▶ Exercise requirements
Could you copy each line of the listing that holds "first"?

▶ Dataset
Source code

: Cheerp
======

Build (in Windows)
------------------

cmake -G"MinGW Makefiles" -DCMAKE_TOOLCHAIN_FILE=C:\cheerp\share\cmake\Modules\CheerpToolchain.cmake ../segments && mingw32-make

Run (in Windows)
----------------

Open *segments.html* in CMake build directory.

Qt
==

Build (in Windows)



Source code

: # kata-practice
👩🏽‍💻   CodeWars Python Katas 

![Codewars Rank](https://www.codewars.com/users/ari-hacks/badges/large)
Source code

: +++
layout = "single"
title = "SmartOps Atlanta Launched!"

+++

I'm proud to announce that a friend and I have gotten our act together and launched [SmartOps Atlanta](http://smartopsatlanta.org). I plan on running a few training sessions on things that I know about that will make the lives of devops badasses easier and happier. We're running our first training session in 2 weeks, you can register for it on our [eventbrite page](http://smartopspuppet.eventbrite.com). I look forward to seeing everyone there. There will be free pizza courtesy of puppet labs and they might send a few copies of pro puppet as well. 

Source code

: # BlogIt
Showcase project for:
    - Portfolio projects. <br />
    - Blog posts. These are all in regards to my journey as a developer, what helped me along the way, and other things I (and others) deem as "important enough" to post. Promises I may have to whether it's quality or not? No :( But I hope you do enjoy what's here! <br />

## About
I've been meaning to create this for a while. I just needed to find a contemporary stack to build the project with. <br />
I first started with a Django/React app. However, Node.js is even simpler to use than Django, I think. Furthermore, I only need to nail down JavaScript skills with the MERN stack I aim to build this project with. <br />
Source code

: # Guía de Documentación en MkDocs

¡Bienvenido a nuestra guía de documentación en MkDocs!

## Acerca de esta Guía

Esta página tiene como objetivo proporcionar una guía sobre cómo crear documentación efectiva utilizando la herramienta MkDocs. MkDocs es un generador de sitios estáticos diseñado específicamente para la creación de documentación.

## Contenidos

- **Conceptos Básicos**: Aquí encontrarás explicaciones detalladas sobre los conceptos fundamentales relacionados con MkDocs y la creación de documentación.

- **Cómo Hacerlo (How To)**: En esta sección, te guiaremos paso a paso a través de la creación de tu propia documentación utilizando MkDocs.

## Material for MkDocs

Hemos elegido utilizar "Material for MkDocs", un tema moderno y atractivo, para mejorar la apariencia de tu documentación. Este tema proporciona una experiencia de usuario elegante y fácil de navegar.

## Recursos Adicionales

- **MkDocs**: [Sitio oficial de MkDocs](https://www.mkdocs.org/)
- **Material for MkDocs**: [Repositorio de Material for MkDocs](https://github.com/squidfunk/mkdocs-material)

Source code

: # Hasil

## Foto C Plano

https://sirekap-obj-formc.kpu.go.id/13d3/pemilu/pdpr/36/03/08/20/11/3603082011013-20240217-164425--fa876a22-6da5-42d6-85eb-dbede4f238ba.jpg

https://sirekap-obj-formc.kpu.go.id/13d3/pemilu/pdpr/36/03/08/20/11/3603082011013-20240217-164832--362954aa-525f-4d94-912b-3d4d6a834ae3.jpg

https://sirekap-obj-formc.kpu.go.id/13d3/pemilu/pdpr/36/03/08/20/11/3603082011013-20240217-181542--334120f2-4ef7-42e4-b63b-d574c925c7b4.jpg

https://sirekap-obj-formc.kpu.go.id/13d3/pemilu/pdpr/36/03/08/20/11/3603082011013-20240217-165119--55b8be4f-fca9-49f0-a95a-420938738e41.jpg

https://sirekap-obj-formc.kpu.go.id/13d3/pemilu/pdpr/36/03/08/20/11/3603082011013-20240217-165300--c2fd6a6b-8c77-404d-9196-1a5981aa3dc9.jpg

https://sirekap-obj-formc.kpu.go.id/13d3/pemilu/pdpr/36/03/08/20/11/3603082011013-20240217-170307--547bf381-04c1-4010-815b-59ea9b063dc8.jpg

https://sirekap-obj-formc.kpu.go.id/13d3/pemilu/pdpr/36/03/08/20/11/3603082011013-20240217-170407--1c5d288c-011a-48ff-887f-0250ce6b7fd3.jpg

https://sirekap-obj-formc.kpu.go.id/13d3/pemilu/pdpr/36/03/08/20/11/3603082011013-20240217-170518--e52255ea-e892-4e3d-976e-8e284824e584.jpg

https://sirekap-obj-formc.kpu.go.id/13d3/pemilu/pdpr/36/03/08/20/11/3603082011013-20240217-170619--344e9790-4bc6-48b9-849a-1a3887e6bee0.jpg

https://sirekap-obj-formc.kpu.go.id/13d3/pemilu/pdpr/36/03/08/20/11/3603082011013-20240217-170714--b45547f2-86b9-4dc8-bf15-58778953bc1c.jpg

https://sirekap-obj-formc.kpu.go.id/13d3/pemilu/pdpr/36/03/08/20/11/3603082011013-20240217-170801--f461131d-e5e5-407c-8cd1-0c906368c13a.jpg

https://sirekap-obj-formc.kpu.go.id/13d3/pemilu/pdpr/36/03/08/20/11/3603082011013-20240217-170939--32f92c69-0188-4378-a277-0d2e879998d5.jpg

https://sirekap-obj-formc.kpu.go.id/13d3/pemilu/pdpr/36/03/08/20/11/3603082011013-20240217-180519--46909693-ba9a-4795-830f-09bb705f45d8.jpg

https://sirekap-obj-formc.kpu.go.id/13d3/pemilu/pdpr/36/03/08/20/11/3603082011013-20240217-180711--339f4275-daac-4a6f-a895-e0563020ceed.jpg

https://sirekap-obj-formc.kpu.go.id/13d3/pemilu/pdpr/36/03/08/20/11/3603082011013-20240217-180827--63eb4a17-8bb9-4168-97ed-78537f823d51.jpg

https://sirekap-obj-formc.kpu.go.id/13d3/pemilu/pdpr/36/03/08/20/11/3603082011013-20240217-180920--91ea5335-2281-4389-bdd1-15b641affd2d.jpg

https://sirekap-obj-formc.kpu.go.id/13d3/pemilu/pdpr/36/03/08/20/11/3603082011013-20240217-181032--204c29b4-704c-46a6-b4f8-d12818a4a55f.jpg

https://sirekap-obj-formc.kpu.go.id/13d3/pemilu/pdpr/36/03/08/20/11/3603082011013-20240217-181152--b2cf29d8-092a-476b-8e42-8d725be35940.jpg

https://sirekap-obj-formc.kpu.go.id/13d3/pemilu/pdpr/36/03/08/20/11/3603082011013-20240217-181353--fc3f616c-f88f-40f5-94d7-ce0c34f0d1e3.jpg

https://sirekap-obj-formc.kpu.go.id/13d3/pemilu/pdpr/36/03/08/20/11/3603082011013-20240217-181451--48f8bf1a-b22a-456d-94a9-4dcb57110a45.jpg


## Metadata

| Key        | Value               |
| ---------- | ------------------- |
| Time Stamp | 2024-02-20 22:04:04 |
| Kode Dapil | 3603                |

▶ Task response
I'm proud to announce that a friend and I have gotten our act together and launched [SmartOps Atlanta](http://smartopsatlanta.org). I plan on running a few training sessions on things that I know about that will make the lives of devops badasses easier and happier. We're running our first training session in 2 weeks, you can register for it on our [eventbrite page](http://smartopspuppet.eventbrite.com). I look forward to seeing everyone there. There will be free pizza courtesy of puppet labs and they might send a few copies of pro puppet as well. 
I first started with a Django/React app. However, Node.js is even simpler to use than Django, I think. Furthermore, I only need to nail down JavaScript skills with the MERN stack I aim to build this project with. <br />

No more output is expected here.